La Eucaristía es "memoria" que actualiza lo que Cristo hizo el Jueves Santo (Memorial para Trento II, n.79), "para que la Iglesia tenga sacrifico precioso que ofrecer al Eterno Padre" (ibídem,  n.81).

 

"Pues eso que pasa de fuera, se ha de obrar allá dentro; que los sacramentos así son, que lo que muestran de fuera obran de dentro" (Sermón 57).

 

Los servicios de caridad, cuidado de los pobres:

 

"Y mire que lo trate y cure bien, que es Hijo de alto Rey; Hijo es de Virgen y en virginales corazones reposa de buena gana... Y porque tiene muchos parientes pobres, y quien a Él quiere, también ha de querer a ellos, tienda vuestra merced la mano para darles, porque son hermanos del Criador" (Carta 67).

 

"Los clérigos... son padres de los pobres" (Advertencias para el Sínodo de Toledo, n.99).

 

No debe ser una ayuda simbólica, sino eficiente. "Éstas son señales de verdadera caridad: compadecerse de todos y querer remediar a todos" (Comentario a Gálatas, n.18).

 

“Los flojos aquí os tengo, que tenéis por mayor pecado dejar de rezar vuestras devociones que dejar de remediar a un prójimo que está en necesidad" (Comentario a la carta de Juan I, lec.22ª).

 

"¿No tienes pobres en tu barrio? ¿No tienes desnudos a tu puerta? Pues si vistes al pobre, a Jesucristo vistes" (Sermón 2).

 

 

CURA DE ARS:

 

El ministerio de la Eucaristía:

Siempre que celebraba, tenía la costumbre de ofrecer también la propia vida como sacrificio: “¡Cómo aprovecha a un sacerdote ofrecerse a Dios en sacrificio todas las mañanas!”.

 

“Todas las buenas obras juntas no son comparables al Sacrificio de la Misa, porque son obras de hombres, mientras la Santa Misa es obra de Dios”.

 

"Allí está aquel que tanto nos ama; ¿por qué, pues, no habremos de amarle nosotros?"

 

"No es necesario hablar mucho para orar bien. Sabemos que el buen Dios está allí, en el santo Tabernáculo: abrámosle el corazón, nos alegremos de su ¡presencia. Esta es la mejor oración".

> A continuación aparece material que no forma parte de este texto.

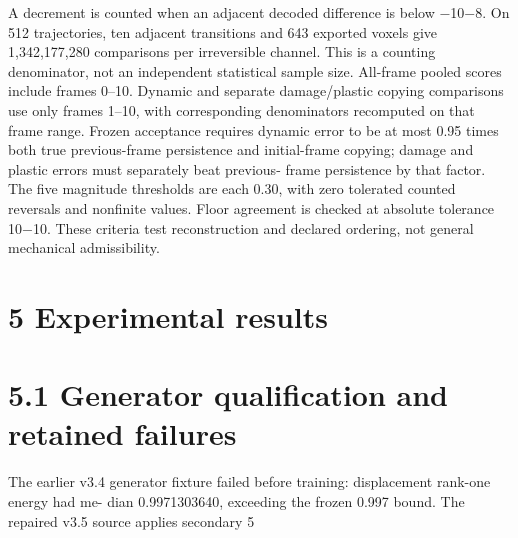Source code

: \documentclass[11pt]{article}
\begin{document}
A decrement is counted when an adjacent decoded difference is below \ensuremath{-}10\ensuremath{-}8. On 512 trajectories,
ten adjacent transitions and 643 exported voxels give 1,342,177,280 comparisons per irreversible
channel. This is a counting denominator, not an independent statistical sample size.
All-frame pooled scores include frames 0–10. Dynamic and separate damage/plastic copying
comparisons use only frames 1–10, with corresponding denominators recomputed on that frame
range. Frozen acceptance requires dynamic error to be at most 0.95 times both true previous-frame
persistence and initial-frame copying; damage and plastic errors must separately beat previous-
frame persistence by that factor. The five magnitude thresholds are each 0.30, with zero tolerated
counted reversals and nonfinite values. Floor agreement is checked at absolute tolerance 10\ensuremath{-}10.
These criteria test reconstruction and declared ordering, not general mechanical admissibility.

\section*{5 Experimental results}


\section*{5.1 Generator qualification and retained failures}

The earlier v3.4 generator fixture failed before training: displacement rank-one energy had me-
dian 0.9971303640, exceeding the frozen 0.997 bound. The repaired v3.5 source applies secondary
5
\end{document}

“Venid a comulgar, hijos míos, venid donde Jesús. Venid a vivir de Él para poder vivir con Él… Es verdad que no sois dignos, pero lo necesitáis”.

 

El celo apostólico como reflejo de la caridad del Buen Pastor:

 

"Un buen pastor, un pastor según el corazón de Dios: ved el mayor tesoro que la bondad de Dios puede conceder a una parroquia”.

 

"Dios mío, concediendo la conversión de mi parroquia; acepto el sufrir lo que queráis durante todo el tiempo de mi vida”.

 

"Si, cuando vine a Ars, hubiese previsto los sufrimientos que me esperaban, en el acto me hubiese muerto de aprensión".

 

Respuesta que dio a un compañero, cuando éste se quejaba de la poca eficacia de su ministerio: "Habéis orado, habéis orado, gemido y suspirado?...  Mientras a ello no lleguéis, no creáis haberlo hecho todo".

 

Fue consejero de Paulina Jaricot en la obra misional de la Propagación de la fe, leía su boletín misionero y buscaba ayudas económicas…

 

Palabra y sacramentos:

 

“Nuestro Señor que es la misma Verdad; no tiene menor cuidado de su palabra que de su Cuerpo".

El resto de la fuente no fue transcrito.